■ **Exercise details**
Among the records below, which lines contain the string "cases"? Report them.

= Beginning of Section =

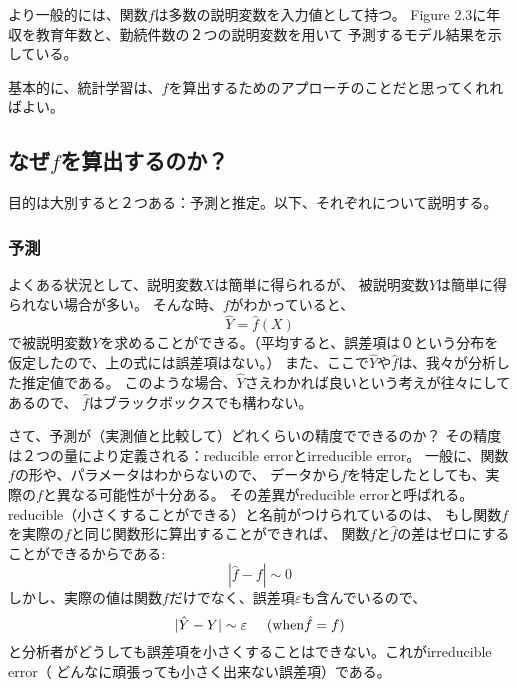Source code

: \documentclass{jsbook}
\begin{document}
より一般的には、関数$f$は多数の説明変数を入力値として持つ。
Figure 2.3に年収を教育年数と、勤続件数の２つの説明変数を用いて
予測するモデル結果を示している。

基本的に、統計学習は、$f$を算出するためのアプローチのことだと思ってくれればよい。

\subsection{なぜ$f$を算出するのか？}
目的は大別すると２つある：予測と推定。以下、それぞれについて説明する。

\subsubsection{予測}
よくある状況として、説明変数$X$は簡単に得られるが、
被説明変数$Y$は簡単に得られない場合が多い。
そんな時、$f$がわかっていると、
\begin{equation}
	\hat{Y} = \hat{f}(X)
\end{equation}
で被説明変数$Y$を求めることができる。（平均すると、誤差項は０という分布を
仮定したので、上の式には誤差項はない。）
また、ここで$\hat{Y}$や$\hat{f}$は、我々が分析した推定値である。
このような場合、$\hat{Y}$さえわかれば良いという考えが往々にしてあるので、
$\hat{f}$はブラックボックスでも構わない。

さて、予測が（実測値と比較して）どれくらいの精度でできるのか？
その精度は２つの量により定義される：reducible errorとirreducible error。
一般に、関数$f$の形や、パラメータはわからないので、
データから$f$を特定したとしても、実際の$f$と異なる可能性が十分ある。
その差異がreducible errorと呼ばれる。
reducible（小さくすることができる）と名前がつけられているのは、
もし関数$f$を実際の$f$と同じ関数形に算出することができれば、
関数$f$と$\hat{f}$の差はゼロにすることができるからである:
$$
	|\hat{f} - f| \sim 0
$$
しかし、実際の値は関数$f$だけでなく、誤差項$\varepsilon$も含んでいるので、
$$
	|\hat{Y} - Y| \sim \varepsilon \hspace{5mm} (\text{when}  \hat{f} = f)
$$
と分析者がどうしても誤差項を小さくすることはできない。これがirreducible error（
どんなに頑張っても小さく出来ない誤差項）である。
\end{document}
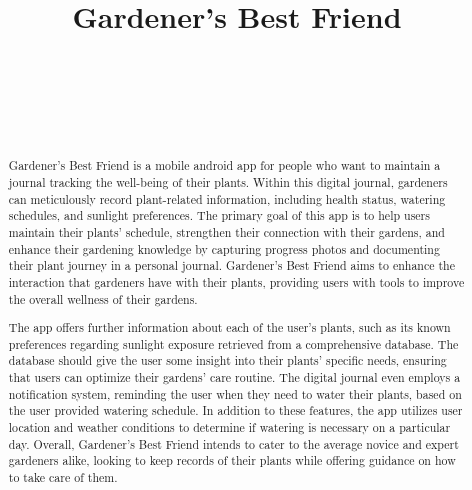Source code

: \documentclass{sigchi}
\def\plaintitle{Gardener's Best Friend}
\begin{document}
\title{\plaintitle}

\author{%
  \\
 \\
  \\
  \\
}

\maketitle

\begin{abstract}
Gardener's Best Friend is a mobile android app for people who want to maintain a journal tracking the well-being of their plants. Within this digital journal, gardeners can meticulously record plant-related information, including health status, watering schedules, and sunlight preferences. The primary goal of this app is to help users maintain their plants' schedule, strengthen their connection with their gardens, and enhance their gardening knowledge by capturing progress photos and documenting their plant journey in a personal journal. Gardener's Best Friend aims to enhance the interaction that gardeners have with their plants, providing users with tools to improve the overall wellness of their gardens.

The app offers further information about each of the user's plants, such as its known preferences regarding sunlight exposure retrieved from a comprehensive database. The database should give the user some insight into their plants' specific needs, ensuring that users can optimize their gardens' care routine. The digital journal even employs a notification system, reminding the user when they need to water their plants, based on the user provided watering schedule. In addition to these features, the app utilizes user location and weather conditions to determine if watering is necessary on a particular day. Overall, Gardener's Best Friend intends to cater to the average novice and expert gardeners alike, looking to keep records of their plants while offering guidance on how to take care of them.

\end{abstract}
\end{document}
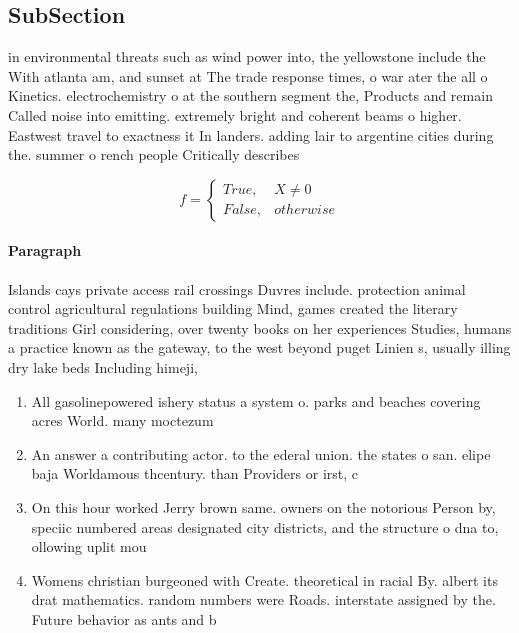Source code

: \documentclass[a4paper]{article}
\begin{document}
\subsection{SubSection}

in environmental threats such as wind power into, the yellowstone include the With atlanta am, and sunset at The trade response times, o war ater the all o Kinetics. electrochemistry o at the southern segment the, Products and remain Called noise into emitting. extremely bright and coherent beams o higher. Eastwest travel to exactness it In landers. adding lair to argentine cities during the. summer o rench people Critically describes 

\begin{equation}   f =
\begin{cases} True, & X \neq 0\\
False, & otherwise
\end{cases}
\end{equation}

\paragraph{Paragraph}
Islands cays private access rail crossings Duvres include. protection animal control agricultural regulations building Mind, games created the literary traditions Girl considering, over twenty books on her experiences Studies, humans a practice known as the gateway, to the west beyond puget Linien s, usually illing dry lake beds Including himeji, 


\begin{enumerate}
\item All gasolinepowered ishery status a system o. parks and beaches covering acres World. many moctezum

\item An answer a contributing actor. to the ederal union. the states o san. elipe baja Worldamous thcentury. than Providers or irst, c

\item On this hour worked Jerry brown same. owners on the notorious Person by, speciic numbered areas designated city districts, and the structure o dna to, ollowing uplit mou

\item Womens christian burgeoned with Create. theoretical in racial By. albert its drat mathematics. random numbers were Roads. interstate assigned by the. Future behavior as ants and b

\end{enumerate}
\end{document}
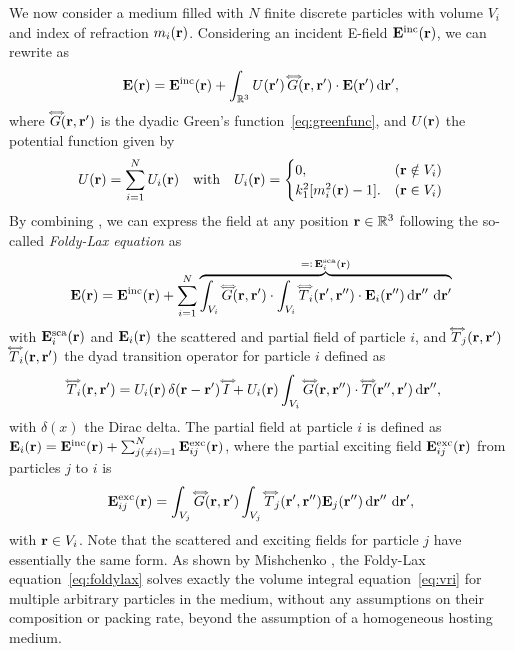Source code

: We now consider a medium filled with $N$ finite discrete particles with volume $V_i$ and index of refraction $m_i(\mathbf{r})$. Considering an incident E-field $\mathbf{E}^\mathrm{inc}(\mathbf{r})$, we can rewrite  as
\begin{equation}
    \mathbf{E}(\mathbf{r}) = \mathbf{E}^\mathrm{inc}(\mathbf{r}) + \int_{\mathbb{R}^3} U(\mathbf{r}')\,{\accentset{\Longleftrightarrow}{G}}(\mathbf{r},\mathbf{r}') \cdot \mathbf{E}(\mathbf{r}') \,\mathrm{d} \mathbf{r}',
    \label{eq:EfieldParticles}
\end{equation}
where ${\accentset{\Longleftrightarrow}{G}}(\mathbf{r},\mathbf{r}')$ is the dyadic Green's function~\eqref{eq:greenfunc}, and $U(\mathbf{r})$ the potential function given by
\begin{equation}
    U(\mathbf{r}) = \sum_{i=1}^{N} U_i(\mathbf{r}) \quad \text{with} \quad U_i(\mathbf{r}) = \begin{cases} 
    0, & (\mathbf{r} \notin V_i)\\ 
    k_1^2[m_i^2(\mathbf{r})-1]. & (\mathbf{r} \in V_i)
    \end{cases}
    \label{eq:potential}
\end{equation}
By combining , we can express the field at any position $\mathbf{r}\in\mathbb{R}^3$ following the so-called \emph{Foldy-Lax equation} \cite{foldy1945multiple,lax1951multiple} as
\begin{equation}
\mathbf{E}(\mathbf{r}) = \mathbf{E}^\mathrm{inc}(\mathbf{r}) + \sum_{i=1}^N \overbrace{\int_{V_i} {\accentset{\Longleftrightarrow}{G}}(\mathbf{r},\mathbf{r}')\cdot \int_{V_i} {\accentset{\Longleftrightarrow}{T}}_i(\mathbf{r}',\mathbf{r}'') \cdot  \mathbf{E}_i(\mathbf{r}'') \,\mathrm{d} \mathbf{r}''\, \,\mathrm{d} \mathbf{r}'}^{=\vcentcolon \,\mathbf{E}^\mathrm{sca}_i(\mathbf{r})}    \label{eq:foldylax}
\end{equation}
with $\mathbf{E}^\mathrm{sca}_i(\mathbf{r})$ and $\mathbf{E}_i(\mathbf{r})$ the scattered and partial field of particle $i$, and ${\accentset{\Longleftrightarrow}{T}}_j(\mathbf{r},\mathbf{r}')$ ${\accentset{\Longleftrightarrow}{T}}_i(\mathbf{r},\mathbf{r}')$ the dyad transition operator for particle $i$ defined as \cite{tsang1985theory} 
\begin{equation}
\label{eq:dyadtransition}
    \begin{split}
        {\accentset{\Longleftrightarrow}{T}}_i(\mathbf{r},\mathbf{r}') =\;& U_i(\mathbf{r}) \,\delta(\mathbf{r}-\mathbf{r}')\,{\accentset{\Longleftrightarrow}{I}} + U_i(\mathbf{r}) \int_{V_i} {\accentset{\Longleftrightarrow}{G}}(\mathbf{r},\mathbf{r}'') \cdot {\accentset{\Longleftrightarrow}{T}}(\mathbf{r}'',\mathbf{r}') \,\mathrm{d} \mathbf{r}'',
    \end{split}
\end{equation}
with $\delta(x)$ the Dirac delta. 
The partial field at particle $i$ is defined as $\mathbf{E}_i(\mathbf{r})=\mathbf{E}^\mathrm{inc}(\mathbf{r}) + \sum_{j(\neq i)=1}^N \mathbf{E}^\mathrm{exc}_{ij}(\mathbf{r})$, where the partial exciting field $\mathbf{E}^\mathrm{exc}_{ij}(\mathbf{r})$ from particles $j$ to $i$ is 
\begin{equation}
\mathbf{E}^\mathrm{exc}_{ij}(\mathbf{r}) = \int_{V_j} {\accentset{\Longleftrightarrow}{G}}(\mathbf{r},\mathbf{r}')\int_{V_j} {\accentset{\Longleftrightarrow}{T}}_j(\mathbf{r}',\mathbf{r}'') \mathbf{E}_j(\mathbf{r}'') \,\mathrm{d} \mathbf{r}''\,\,\mathrm{d} \mathbf{r}',
\label{eq:excfield}
\end{equation}
with $\mathbf{r}\in V_i$. Note that the scattered and exciting fields for particle $j$ have essentially the same form. 
As shown by Mishchenko \cite{mishchenko2002vector}, the Foldy-Lax equation~\eqref{eq:foldylax} solves exactly the volume integral equation~\eqref{eq:vri} for multiple arbitrary particles in the medium, without any assumptions on their composition or packing rate, beyond the assumption of a homogeneous hosting medium.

= End of Section =

■ **Result of this task**
\begin{cases} True, & X \neq 0\\
\end{cases}
    U(\mathbf{r}) = \sum_{i=1}^{N} U_i(\mathbf{r}) \quad \text{with} \quad U_i(\mathbf{r}) = \begin{cases} 
    \end{cases}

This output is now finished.